# Advances in Kernel Methods

[edit]

### Room: PLB-DS05, Pam Liversidge Building

8:00- 9:00

**Arrivals**

9:00- 9:10

**Welcome**Neil Lawrence Amazon Research Cambridge

9:10- 9:50

**Infinite-Task Learning with Vector-Valued RKHSs**Florence d’Alché-Buc LTCI, Télécom ParisTech

9:50- 10:30

**Assembling stochastic quasi-Newton algorithms using GPs**Thomas Schön Uppsala University [slides]

10:30- 11:00

**Coffee Break**

11:00- 11:40

**Representation Learning with Kernel Methods**Jovana Mitrovic University of Oxford

11:40- 12:20

**Positive definite kernels for deterministic and stochastic approximations of (invariant) functions**David Ginsbourger Idiap and University of Bern [slides]

12:20- 13:30

**Lunch**

13:30- 14:10

**A Bootstrap Algebraic MultiGrid method for Spectral Clustering**Luisa Cutillo University of Leeds [slides]

14:10- 14:50

**Kernel Distances for Better Deep Generative Models**Dougal Sutherland Gatsby Computational Neuroscience Unit, University College London [slides]

14:50- 15:30

**Approximate Kernel Methods and Learning on Aggregates**Dino Sejdinovic University of Oxford [slides]

15:30- 16:00

**Tea Break**

16:00- 17:00

**Panel and Dicussion**

# Abstracts

**Infinite-Task Learning with Vector-Valued RKHSs**

#### Abstract

Machine learning has witnessed the tremendous success of solving tasks depending on a hyperparameter. While multi-task learning is celebrated for its capacity to solve jointly a finite number of tasks, learning a continuum of tasks for various loss functions is still a challenge. A promising approach, called Parametric Task Learning, has paved the way in the case of piecewise-linear loss functions. We propose a generic approach, called Infinite-Task Learning, to solve jointly a continuum of tasks via vector-valued RKHSs. We provide generalization guarantees to the suggested scheme and illustrate its efficiency in cost- sensitive classification, quantile regression and density level set estimation.

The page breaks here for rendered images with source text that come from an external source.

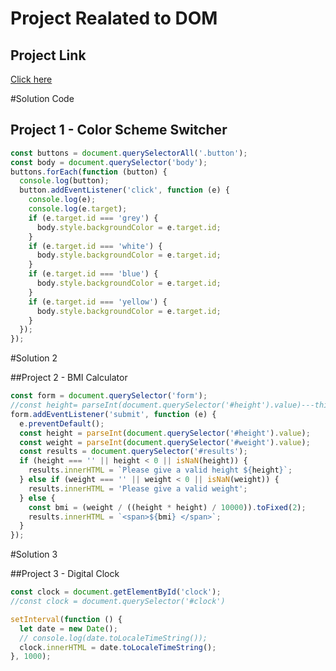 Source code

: # Project Realated to DOM

## Project Link
[Click here](https://stackblitz.com/edit/stackblitz-starters-b4dr7al8?file=package.json)

#Solution Code

## Project 1 - Color Scheme Switcher
```javaScript
const buttons = document.querySelectorAll('.button');
const body = document.querySelector('body');
buttons.forEach(function (button) {
  console.log(button);
  button.addEventListener('click', function (e) {
    console.log(e);
    console.log(e.target);
    if (e.target.id === 'grey') {
      body.style.backgroundColor = e.target.id;
    }
    if (e.target.id === 'white') {
      body.style.backgroundColor = e.target.id;
    }
    if (e.target.id === 'blue') {
      body.style.backgroundColor = e.target.id;
    }
    if (e.target.id === 'yellow') {
      body.style.backgroundColor = e.target.id;
    }
  });
});

```

#Solution 2

##Project 2 - BMI Calculator
```javaScript
const form = document.querySelector('form');
//const height= parseInt(document.querySelector('#height').value)---this usecases give empty value
form.addEventListener('submit', function (e) {
  e.preventDefault();
  const height = parseInt(document.querySelector('#height').value);
  const weight = parseInt(document.querySelector('#weight').value);
  const results = document.querySelector('#results');
  if (height === '' || height < 0 || isNaN(height)) {
    results.innerHTML = `Please give a valid height ${height}`;
  } else if (weight === '' || weight < 0 || isNaN(weight)) {
    results.innerHTML = 'Please give a valid weight';
  } else {
    const bmi = (weight / ((height * height) / 10000)).toFixed(2);
    results.innerHTML = `<span>${bmi} </span>`;
  }
});

```

#Solution 3

##Project 3 - Digital Clock
```javascript
const clock = document.getElementById('clock');
//const clock = document.querySelector('#clock')

setInterval(function () {
  let date = new Date();
  // console.log(date.toLocaleTimeString());
  clock.innerHTML = date.toLocaleTimeString();
}, 1000);
```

**Assembling stochastic quasi-Newton algorithms using GPs**

#### Abstract

In this talk I will focus on one of our recent developments where we show how the Gaussian process (GP) can be used to solve stochastic optimization problems. Our main motivation for studying these problems is that they arise when we are estimating unknown parameters in nonlinear state space models using sequential Monte Carlo (SMC). The very nature of this problem is such that we can only access the cost function (in this case the likelihood function) and its derivative via noisy observations, since there are no closed-form expressions available. Via SMC methods we can obtain unbiased estimates of the likelihood function. We start from the fact that many of the existing quasi-Newton algorithms can be formulated as learning algorithms, capable of learning local models of the cost functions. Inspired by this we can start assembling stochastic quasi-Newton-type algorithms, applicable in situations where we only have access to noisy observations of the cost function and its derivatives. We will show how we can make use of the GP model to learn the Hessian allowing for efficient solution of these stochastic optimization problems. Additional motivation for studying the stochastic optimization problem stems from the fact that it arise in almost all large-scale supervised machine learning problems, not least in deep learning. I will very briefly mention some ongoing work where we have removed the GP representation and scale our ideas to much higher dimensions (both in terms of the size of the dataset and the number of unknown parameters). If there is time towards the end I will also show a few additional GP constructions that we have been developing recently.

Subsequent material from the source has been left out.